Participants’ accuracy was nearly identical in the Fast (M = 61.06%, SD = 14.61%) and Slow (M = 62.57%, SD = 16.36%) conditions for the first response, t(39) = 0.46, p = .647, d = 0.07, 95% CI [–8.15, 5.12], BF01 = 5.30, and the second response (MF = 64.75%, SDF = 14.40%; MS = 65.23%, SDS = 15.56%), t(39) = 0.15, p = .878, d = 0.02, 95% CI [–6.67, 5.72], BF01 = 5.80. There was, once again, no difference in Response Initiation Time between fast (M = 8.78 s, SD = 3.24 s) and slow (M = 8.61 s, SD = 3.10 s) trials, t(39) = 0.78, p = .438, d = 0.12, 95% CI = [−0.27, 0.61], BF01 = 4.40.
As with Experiment 1, we also analysed our data in a similar manner to past investigations of syllogistic reasoning (i.e., with each characteristic of the syllogisms being analysed in an ANOVA). Participants’ FORs were greater following a correct response than following an incorrect response, F(1, 39) = 24.38, p < .001,
Finally, we compared all of our dependent variables of interest in Experiment 1 to Experiment 2. Although the lack of an effect of our manipulation was clearly constant across experiments, it is possible that participants’ FORs, reflection, or just performance in general changes when the manipulation is intermixed as opposed to blocked, and it is possible that these changes are informative in and of themselves.
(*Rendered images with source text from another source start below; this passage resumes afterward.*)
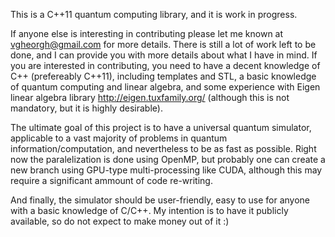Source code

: This is a C++11 quantum computing library, and it is work in progress.

If anyone else is interesting in contributing please let me known at vgheorgh@gmail.com for more details. There is still a lot of work left to be done, and I can provide you with more details about what I have in mind. If you are interested in contributing, you need to have a decent knowledge of C++ (prefereably C++11), including templates and STL, a basic knowledge of quantum computing and linear algebra, and some experience with Eigen linear algebra library http://eigen.tuxfamily.org/ (although this is not mandatory, but it is highly desirable).

The ultimate goal of this project is to have a universal quantum simulator, applicable to a vast majority of problems in quantum information/computation, and nevertheless to be as fast as possible. Right now the paralelization is done using OpenMP, but probably one can create a new branch using GPU-type multi-processing like CUDA, although this may require a significant ammount of code re-writing.

And finally, the simulator should be user-friendly, easy to use for anyone with a basic knowledge of C/C++. My intention is to have it publicly available, so do not expect to make money out of it :)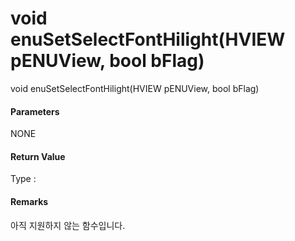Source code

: # void enuSetSelectFontHilight\(HVIEW pENUView, bool bFlag\)

void enuSetSelectFontHilight\(HVIEW pENUView, bool bFlag\)

#### Parameters

NONE

#### Return Value

Type :

#### Remarks

아직 지원하지 않는 함수입니다.




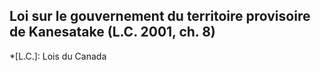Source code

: ## Loi sur le gouvernement du territoire provisoire de Kanesatake (L.C. 2001, ch. 8)
  *[L.C.]: Lois du Canada
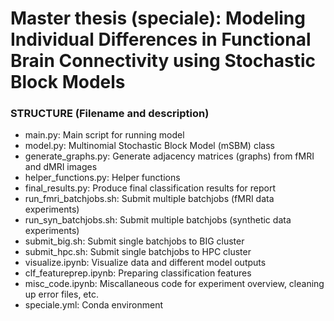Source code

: # Master thesis (speciale): Modeling Individual Differences in Functional Brain Connectivity using Stochastic Block Models

### STRUCTURE (Filename and description)

- main.py: Main script for running model
- model.py: Multinomial Stochastic Block Model (mSBM) class
- generate_graphs.py: Generate adjacency matrices (graphs) from fMRI and dMRI images  
- helper_functions.py: Helper functions
- final_results.py: Produce final classification results for report
- run_fmri_batchjobs.sh: Submit multiple batchjobs (fMRI data experiments)
- run_syn_batchjobs.sh: Submit multiple batchjobs (synthetic data experiments)
- submit_big.sh: Submit single batchjobs to BIG cluster
- submit_hpc.sh: Submit single batchjobs to HPC cluster
- visualize.ipynb: Visualize data and different model outputs
- clf_featureprep.ipynb: Preparing classification features
- misc_code.ipynb: Miscallaneous code for experiment overview, cleaning up error files, etc.
- speciale.yml: Conda environment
There was no difference in accuracy for the first response between Experiment 1 (M = 61.35%, SD = 13.11%) and Experiment 2 (M = 61.84%, SD = 11.54%), t(78) = 0.18, p = .859, d = 0.04, 95% CI [–5.99, 5.01], BF01 = 5.74, nor was there a difference in accuracy for the second response between Experiment 1 (M = 64.19%, SD = 13.43%) and Experiment 2 (M = 65.02%, SD = 11.44%), t(78) = 0.30, p = .767, d = 0.07, 95% CI [–6.38, 4.72], BF01 = 5.52. There was, however, a statistically significant difference in Response Initiation Time between Experiment 1 (M = 7.16 s, SD = 1.89 s) and Experiment 2 (M = 8.70 s, SD = 3.10 s), t(76) = 2.64, p = .010, d = 0.60, 95% CI = [−2.71, –0.38], BF10 = 4.49. There was also a statistically significant difference in FOR between Experiment 1 (M = 5.11, SD = 0.82) and Experiment 2 (M = 4.52, SD = 0.80), t(77) = 3.19, p = .002, d = 0.72, 95% CI = [0.22, 0.95], BF10 = 16.55. There was, however, no statistically significant difference in Answer Change between Experiment 1 (M = 16.78%, SD = 8.81%) and Experiment 2 (M = 17.29%, SD = 9.55%), t(77) = 0.25, p = .805, d = 0.06, 95% CI = [−4.63, 3.60], BF01 = 4.17, nor in Rethinking Time (M1 = 11.91 s, SD1 = 5.85 s; M2 = 13.15 s, SD2 = 6.32 s), t(77) = 0.91, p = .367, d = 0.20, 95% CI = [−3.97, 1.49], BF01 = 3.00.
Discussion
In Experiment 2, we replicated the critical patterns of data from Experiment 1. Once again, the response execution manipulation had no effect on participants’ FOR judgements, nor did it have any effect on either of the measures of reflection. This time, there was a clearer non-effect of our manipulation on Answer Change. Our results also again replicate the key predictions made by MRT, specifically that speed of first response is negatively correlated with FORs, that FORs are negatively correlated with Rethinking Time, and that changed answers are associated with decreased FORs. In addition to this, our data from both Experiments 1 and 2 generally fall in line with extant observations in the syllogistic reasoning literature. The results of Experiments 1 and 2 suggest that participants, in a two-response task, do not infer FORs from the duration with which they are able to complete a response, and as such, we have evidence that the mechanism proposed by Thompson and colleagues is indeed responsible for the relations between RT, FOR, and reflection. Importantly, the results of Experiment 2 also provide a replication of the results from Experiment 1, one benefit of which is to rule out the possibility that the results in Experiment 1 were due to the blocked nature of the response execution manipulation.
General discussion
Across two experiments, we manipulated the speed of responding in a two-response reasoning task. The purpose of this manipulation was to identify whether processes occurring after the mental generation of an answer (but before the physical completion of the response) factor into metacognitive feelings about a response, and specifically FORs. The speed manipulation impacted only processes occurring post-response generation and very likely did not cause differences before the generation of the response, as evidenced by a lack of conclusive effect on accuracy or response initiation speed. In addition, the stimulus disappeared from the screen once each participant began responding to not change the processes involved in responding for slow compared to fast trials.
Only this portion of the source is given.